## DATASET CONTENT
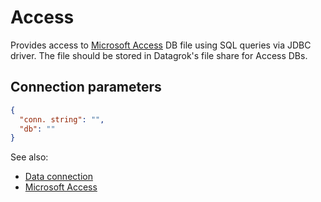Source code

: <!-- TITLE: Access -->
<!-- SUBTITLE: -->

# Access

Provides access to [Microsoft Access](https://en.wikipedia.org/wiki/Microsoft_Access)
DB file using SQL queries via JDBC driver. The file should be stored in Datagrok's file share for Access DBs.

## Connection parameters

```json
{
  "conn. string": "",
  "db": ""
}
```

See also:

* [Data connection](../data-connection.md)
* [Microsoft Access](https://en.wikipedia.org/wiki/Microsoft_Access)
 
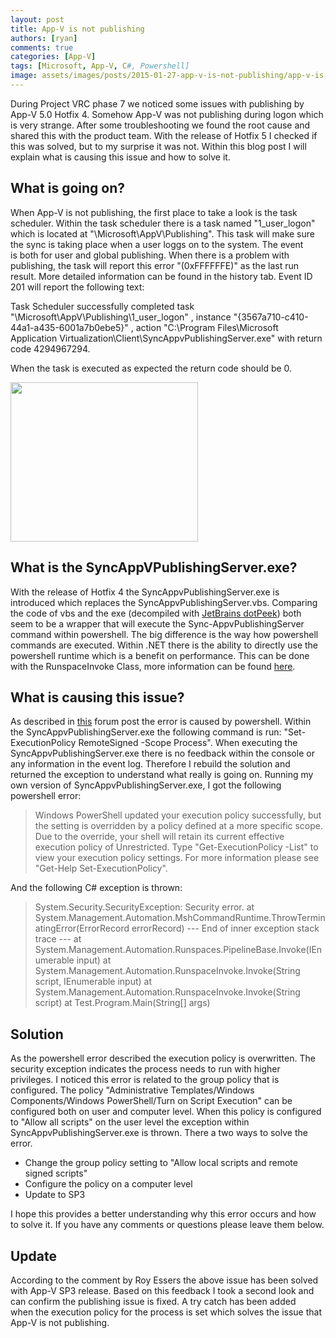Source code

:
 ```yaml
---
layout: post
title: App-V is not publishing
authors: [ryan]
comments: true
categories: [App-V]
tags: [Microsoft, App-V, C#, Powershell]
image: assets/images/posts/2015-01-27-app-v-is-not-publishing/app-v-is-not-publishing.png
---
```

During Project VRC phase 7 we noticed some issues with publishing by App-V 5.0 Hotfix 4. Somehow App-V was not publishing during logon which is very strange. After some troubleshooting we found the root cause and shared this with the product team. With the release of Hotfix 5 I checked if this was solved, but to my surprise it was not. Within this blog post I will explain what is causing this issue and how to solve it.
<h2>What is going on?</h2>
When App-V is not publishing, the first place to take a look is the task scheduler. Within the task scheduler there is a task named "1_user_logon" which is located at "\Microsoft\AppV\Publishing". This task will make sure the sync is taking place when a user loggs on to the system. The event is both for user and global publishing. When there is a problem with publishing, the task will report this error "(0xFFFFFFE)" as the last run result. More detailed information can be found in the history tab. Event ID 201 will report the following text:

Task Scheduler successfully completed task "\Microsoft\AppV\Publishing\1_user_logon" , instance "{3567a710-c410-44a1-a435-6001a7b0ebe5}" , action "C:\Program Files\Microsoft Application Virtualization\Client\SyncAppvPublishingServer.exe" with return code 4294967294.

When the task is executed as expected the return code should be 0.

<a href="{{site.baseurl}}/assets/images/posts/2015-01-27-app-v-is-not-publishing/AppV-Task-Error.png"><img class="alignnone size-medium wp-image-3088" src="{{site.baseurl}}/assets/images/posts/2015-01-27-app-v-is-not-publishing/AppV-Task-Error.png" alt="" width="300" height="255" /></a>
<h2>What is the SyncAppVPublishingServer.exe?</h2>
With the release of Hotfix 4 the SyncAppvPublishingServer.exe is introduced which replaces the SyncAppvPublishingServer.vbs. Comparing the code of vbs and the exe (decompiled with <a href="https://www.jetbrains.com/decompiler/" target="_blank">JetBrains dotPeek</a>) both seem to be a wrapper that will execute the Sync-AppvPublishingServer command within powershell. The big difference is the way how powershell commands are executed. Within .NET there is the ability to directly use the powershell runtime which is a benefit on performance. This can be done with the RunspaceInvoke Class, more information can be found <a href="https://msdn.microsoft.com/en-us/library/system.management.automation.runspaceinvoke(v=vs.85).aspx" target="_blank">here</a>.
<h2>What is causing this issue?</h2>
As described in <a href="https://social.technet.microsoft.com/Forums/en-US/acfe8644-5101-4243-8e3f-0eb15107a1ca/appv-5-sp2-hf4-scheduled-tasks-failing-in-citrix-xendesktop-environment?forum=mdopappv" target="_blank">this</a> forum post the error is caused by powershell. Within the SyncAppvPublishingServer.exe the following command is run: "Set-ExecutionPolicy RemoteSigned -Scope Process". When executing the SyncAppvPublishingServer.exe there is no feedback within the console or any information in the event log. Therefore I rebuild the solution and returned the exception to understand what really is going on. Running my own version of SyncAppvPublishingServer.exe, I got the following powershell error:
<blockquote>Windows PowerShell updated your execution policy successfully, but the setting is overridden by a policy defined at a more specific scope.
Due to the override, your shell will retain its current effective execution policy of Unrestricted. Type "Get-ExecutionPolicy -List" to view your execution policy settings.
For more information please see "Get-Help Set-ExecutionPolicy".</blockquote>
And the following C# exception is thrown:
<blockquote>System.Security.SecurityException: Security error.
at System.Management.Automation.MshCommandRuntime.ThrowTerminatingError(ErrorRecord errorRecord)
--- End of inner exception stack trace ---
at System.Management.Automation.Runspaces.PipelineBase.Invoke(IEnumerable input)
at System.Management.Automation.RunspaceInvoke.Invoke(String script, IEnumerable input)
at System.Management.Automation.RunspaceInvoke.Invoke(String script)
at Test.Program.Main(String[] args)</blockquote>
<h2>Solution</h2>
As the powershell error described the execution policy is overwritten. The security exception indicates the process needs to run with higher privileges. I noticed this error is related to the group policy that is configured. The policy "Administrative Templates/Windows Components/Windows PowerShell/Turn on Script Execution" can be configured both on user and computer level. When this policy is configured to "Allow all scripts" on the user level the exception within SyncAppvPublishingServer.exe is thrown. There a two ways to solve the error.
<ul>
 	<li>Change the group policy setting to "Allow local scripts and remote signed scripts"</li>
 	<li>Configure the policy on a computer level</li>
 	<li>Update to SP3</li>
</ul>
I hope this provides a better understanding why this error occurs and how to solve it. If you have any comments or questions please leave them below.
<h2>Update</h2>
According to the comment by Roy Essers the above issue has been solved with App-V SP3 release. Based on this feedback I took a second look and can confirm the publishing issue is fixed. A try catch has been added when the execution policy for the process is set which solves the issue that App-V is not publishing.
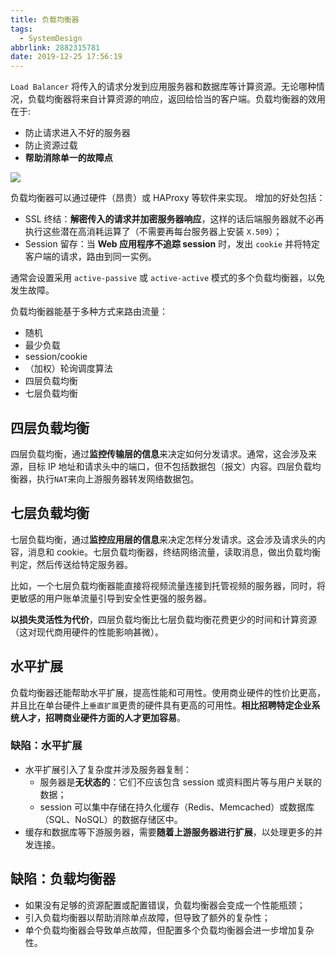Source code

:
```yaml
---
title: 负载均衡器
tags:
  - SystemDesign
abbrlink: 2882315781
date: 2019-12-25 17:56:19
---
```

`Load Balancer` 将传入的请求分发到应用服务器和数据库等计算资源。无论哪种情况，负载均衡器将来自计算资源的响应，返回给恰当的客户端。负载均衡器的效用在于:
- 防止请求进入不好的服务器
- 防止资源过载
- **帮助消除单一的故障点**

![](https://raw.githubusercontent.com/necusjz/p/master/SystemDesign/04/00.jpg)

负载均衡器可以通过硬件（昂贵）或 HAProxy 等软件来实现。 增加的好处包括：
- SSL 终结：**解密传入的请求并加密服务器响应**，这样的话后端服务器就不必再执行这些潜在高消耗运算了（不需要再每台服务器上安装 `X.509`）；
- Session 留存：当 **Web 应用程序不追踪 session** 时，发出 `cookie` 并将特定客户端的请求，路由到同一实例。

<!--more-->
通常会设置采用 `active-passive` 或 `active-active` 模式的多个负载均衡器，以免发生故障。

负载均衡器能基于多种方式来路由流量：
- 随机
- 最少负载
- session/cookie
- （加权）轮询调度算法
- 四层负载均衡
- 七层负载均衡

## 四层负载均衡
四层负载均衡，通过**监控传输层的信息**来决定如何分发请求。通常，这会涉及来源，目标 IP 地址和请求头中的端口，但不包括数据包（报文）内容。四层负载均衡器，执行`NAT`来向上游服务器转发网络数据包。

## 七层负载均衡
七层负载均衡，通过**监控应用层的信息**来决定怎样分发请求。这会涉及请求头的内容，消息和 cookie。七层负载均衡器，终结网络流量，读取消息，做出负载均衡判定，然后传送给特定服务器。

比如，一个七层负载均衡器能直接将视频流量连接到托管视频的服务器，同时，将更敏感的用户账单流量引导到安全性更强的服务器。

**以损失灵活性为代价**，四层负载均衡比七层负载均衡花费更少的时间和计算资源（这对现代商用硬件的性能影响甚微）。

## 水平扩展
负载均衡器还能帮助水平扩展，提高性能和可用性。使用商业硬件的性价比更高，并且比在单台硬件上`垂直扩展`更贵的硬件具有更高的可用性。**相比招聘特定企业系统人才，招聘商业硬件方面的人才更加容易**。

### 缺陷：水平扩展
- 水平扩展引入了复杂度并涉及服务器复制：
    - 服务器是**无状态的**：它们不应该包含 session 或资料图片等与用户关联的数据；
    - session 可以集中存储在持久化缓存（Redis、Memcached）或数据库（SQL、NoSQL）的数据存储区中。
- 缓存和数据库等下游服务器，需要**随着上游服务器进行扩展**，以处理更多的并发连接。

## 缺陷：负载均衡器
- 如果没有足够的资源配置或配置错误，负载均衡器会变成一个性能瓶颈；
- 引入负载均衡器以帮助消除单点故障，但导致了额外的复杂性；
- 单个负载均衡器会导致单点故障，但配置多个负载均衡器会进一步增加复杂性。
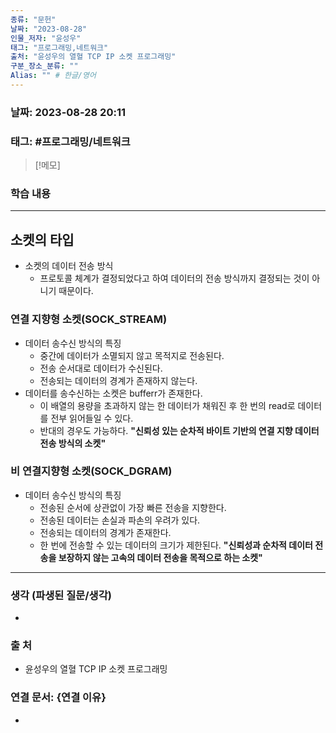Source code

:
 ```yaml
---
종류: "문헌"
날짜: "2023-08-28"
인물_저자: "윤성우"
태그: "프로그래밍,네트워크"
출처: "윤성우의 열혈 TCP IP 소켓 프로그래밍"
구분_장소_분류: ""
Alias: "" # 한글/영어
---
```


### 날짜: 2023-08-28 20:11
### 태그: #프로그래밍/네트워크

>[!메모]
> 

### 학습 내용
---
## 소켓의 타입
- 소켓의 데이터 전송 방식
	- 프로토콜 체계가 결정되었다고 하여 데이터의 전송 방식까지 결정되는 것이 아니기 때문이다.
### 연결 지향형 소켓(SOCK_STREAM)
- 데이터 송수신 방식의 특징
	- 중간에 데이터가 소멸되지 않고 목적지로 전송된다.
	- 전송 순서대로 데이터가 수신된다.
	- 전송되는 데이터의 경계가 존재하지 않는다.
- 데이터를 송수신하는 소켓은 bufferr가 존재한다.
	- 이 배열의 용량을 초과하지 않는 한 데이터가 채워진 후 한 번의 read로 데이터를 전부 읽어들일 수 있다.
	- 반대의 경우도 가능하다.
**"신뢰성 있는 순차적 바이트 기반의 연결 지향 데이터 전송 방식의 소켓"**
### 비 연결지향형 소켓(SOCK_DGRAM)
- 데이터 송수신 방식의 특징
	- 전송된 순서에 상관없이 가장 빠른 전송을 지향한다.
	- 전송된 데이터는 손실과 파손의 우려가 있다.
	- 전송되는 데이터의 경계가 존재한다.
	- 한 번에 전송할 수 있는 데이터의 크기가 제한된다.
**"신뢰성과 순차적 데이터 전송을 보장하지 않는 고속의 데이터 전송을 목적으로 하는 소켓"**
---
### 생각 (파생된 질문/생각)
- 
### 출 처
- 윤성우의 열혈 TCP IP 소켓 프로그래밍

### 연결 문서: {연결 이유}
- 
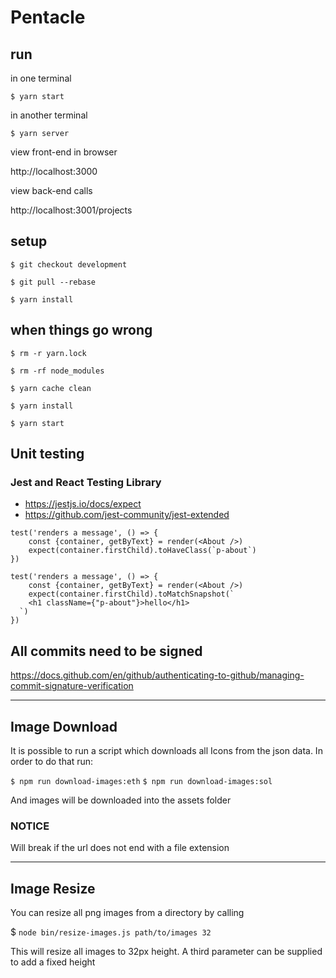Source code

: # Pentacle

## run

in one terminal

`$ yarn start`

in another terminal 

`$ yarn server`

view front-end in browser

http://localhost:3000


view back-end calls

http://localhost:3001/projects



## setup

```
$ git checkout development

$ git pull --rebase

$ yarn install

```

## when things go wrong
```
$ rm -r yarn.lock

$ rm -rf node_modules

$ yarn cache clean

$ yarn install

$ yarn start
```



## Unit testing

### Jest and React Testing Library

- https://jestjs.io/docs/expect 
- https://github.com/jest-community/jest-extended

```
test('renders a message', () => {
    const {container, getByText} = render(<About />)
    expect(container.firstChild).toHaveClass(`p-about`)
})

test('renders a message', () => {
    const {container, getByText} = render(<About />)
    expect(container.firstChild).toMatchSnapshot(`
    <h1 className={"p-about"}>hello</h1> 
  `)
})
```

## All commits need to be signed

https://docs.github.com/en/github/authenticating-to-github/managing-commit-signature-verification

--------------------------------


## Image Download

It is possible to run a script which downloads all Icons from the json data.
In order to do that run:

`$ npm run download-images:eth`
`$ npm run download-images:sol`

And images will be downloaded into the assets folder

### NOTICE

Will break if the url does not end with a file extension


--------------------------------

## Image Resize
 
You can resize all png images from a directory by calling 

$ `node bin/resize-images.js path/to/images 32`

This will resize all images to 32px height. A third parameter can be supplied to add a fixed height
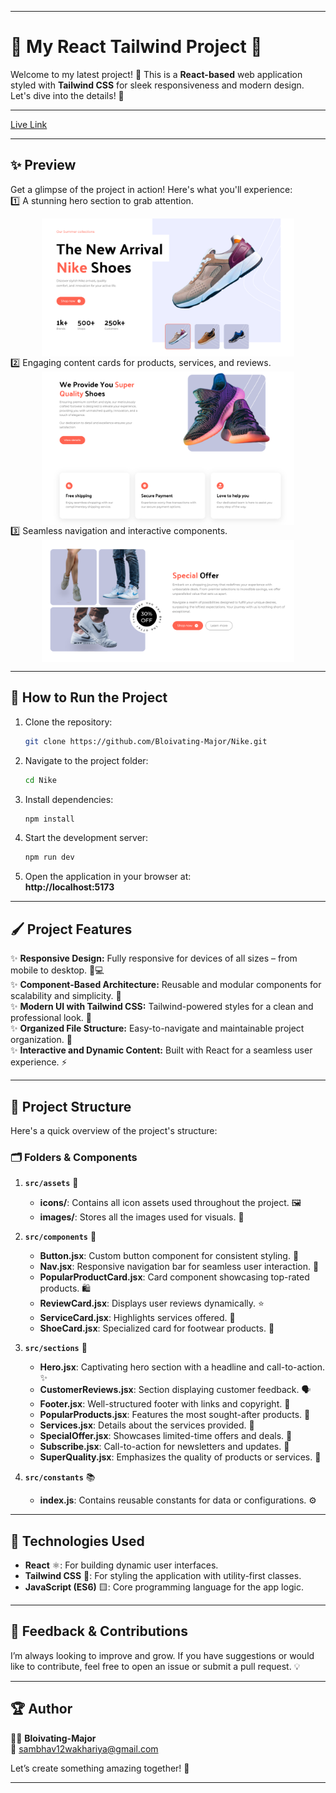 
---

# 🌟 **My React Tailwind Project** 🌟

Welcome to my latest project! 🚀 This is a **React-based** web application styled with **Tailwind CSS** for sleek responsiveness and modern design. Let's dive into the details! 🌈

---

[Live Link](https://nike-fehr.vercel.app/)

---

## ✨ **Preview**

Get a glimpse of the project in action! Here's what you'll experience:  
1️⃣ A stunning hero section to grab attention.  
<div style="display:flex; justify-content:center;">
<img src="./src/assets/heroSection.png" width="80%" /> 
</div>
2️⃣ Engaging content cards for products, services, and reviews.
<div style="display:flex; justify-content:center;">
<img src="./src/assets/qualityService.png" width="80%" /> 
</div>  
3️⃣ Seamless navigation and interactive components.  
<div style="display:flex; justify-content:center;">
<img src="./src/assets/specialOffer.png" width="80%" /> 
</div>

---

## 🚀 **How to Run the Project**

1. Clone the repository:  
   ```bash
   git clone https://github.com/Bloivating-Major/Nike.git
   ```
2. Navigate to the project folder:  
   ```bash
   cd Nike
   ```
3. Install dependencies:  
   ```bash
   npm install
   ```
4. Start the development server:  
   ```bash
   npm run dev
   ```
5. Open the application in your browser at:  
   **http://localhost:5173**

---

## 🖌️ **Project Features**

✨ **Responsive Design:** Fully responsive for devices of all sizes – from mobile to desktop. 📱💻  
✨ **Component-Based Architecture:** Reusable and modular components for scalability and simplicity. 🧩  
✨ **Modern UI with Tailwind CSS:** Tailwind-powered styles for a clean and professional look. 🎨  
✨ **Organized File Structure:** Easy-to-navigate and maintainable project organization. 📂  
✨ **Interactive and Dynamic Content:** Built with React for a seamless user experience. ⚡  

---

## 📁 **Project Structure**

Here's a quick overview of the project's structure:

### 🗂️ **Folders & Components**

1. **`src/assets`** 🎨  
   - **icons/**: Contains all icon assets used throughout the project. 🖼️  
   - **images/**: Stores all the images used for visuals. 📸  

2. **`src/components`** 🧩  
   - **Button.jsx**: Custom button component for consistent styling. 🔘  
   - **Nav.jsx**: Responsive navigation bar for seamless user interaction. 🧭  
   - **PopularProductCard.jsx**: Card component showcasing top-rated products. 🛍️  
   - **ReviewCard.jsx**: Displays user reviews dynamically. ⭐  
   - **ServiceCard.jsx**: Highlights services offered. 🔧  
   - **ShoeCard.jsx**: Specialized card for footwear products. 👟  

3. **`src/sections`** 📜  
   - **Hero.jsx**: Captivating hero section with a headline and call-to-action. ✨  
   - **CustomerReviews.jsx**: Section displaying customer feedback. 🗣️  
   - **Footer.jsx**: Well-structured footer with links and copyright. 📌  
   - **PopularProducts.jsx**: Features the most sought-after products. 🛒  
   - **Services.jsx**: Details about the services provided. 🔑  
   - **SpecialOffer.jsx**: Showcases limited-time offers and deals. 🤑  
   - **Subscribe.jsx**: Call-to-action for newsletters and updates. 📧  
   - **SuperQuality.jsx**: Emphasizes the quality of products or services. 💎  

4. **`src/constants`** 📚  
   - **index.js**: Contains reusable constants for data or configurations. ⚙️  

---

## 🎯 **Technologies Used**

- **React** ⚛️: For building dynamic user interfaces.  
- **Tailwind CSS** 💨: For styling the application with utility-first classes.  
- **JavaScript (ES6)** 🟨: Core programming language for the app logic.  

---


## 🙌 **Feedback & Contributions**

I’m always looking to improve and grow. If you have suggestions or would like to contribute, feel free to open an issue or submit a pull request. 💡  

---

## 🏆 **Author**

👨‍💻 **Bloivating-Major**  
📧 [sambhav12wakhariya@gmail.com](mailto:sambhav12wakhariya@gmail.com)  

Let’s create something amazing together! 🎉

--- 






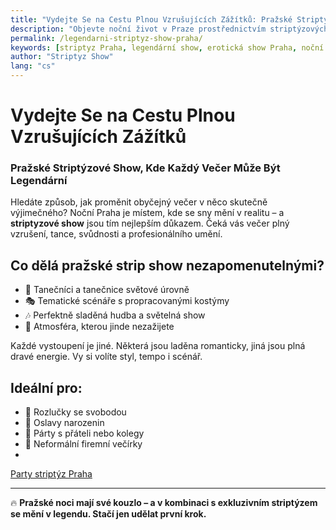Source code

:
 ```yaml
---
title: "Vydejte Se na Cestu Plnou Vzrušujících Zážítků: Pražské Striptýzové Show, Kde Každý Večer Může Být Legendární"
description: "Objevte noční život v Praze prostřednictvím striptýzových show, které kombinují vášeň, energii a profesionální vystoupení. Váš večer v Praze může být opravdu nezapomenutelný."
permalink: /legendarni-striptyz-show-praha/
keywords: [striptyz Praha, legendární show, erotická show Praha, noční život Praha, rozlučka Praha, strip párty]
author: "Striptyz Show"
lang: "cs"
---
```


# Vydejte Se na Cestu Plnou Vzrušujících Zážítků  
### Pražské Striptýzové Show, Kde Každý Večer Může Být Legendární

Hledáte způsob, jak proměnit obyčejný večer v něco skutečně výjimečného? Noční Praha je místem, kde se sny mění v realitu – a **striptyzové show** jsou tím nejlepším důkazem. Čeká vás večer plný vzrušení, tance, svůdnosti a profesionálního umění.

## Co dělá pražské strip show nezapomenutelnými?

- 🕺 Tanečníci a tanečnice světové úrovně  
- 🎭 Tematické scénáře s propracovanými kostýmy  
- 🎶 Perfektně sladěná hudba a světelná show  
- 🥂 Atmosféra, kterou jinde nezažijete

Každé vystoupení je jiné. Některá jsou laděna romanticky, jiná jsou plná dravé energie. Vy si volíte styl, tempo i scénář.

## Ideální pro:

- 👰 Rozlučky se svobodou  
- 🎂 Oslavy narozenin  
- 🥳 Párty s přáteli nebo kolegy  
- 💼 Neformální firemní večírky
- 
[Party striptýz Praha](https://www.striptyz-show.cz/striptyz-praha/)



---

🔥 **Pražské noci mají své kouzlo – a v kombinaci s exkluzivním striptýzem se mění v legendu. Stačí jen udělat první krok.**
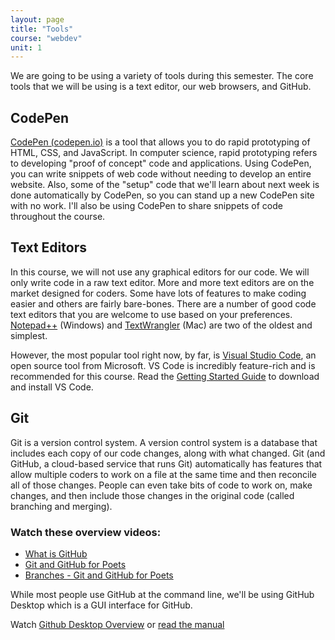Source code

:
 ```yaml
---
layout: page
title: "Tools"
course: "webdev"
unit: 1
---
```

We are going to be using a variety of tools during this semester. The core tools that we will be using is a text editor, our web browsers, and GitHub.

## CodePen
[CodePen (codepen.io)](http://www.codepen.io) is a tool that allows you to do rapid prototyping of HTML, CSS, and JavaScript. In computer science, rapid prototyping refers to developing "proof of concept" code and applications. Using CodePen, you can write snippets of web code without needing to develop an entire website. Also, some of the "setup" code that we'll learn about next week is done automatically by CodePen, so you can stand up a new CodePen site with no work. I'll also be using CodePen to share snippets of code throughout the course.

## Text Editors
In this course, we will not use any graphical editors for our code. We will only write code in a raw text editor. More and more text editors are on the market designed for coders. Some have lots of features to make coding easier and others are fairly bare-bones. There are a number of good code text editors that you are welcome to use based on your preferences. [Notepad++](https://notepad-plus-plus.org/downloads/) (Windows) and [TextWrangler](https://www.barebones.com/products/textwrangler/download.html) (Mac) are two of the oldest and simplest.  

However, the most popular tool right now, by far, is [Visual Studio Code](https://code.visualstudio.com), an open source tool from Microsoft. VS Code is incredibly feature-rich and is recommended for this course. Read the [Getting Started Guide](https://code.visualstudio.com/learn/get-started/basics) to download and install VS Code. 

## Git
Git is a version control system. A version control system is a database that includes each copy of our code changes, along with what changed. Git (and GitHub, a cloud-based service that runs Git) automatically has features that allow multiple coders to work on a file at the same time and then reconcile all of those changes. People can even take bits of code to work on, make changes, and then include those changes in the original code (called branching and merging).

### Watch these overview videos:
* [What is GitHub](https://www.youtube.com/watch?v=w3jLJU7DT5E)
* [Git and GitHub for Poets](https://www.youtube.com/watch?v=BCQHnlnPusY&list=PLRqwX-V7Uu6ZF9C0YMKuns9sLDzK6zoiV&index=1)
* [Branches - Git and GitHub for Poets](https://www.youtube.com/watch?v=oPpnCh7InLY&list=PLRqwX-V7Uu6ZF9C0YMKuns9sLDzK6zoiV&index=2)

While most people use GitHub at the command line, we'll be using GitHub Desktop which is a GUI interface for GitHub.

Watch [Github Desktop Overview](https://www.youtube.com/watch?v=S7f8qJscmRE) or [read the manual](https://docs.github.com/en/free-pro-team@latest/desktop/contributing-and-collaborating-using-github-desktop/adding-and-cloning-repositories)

## YOUR TASK
Tally the lines above that contain the string "into". Respond with the total alone.

## PROBLEM SOLUTION
2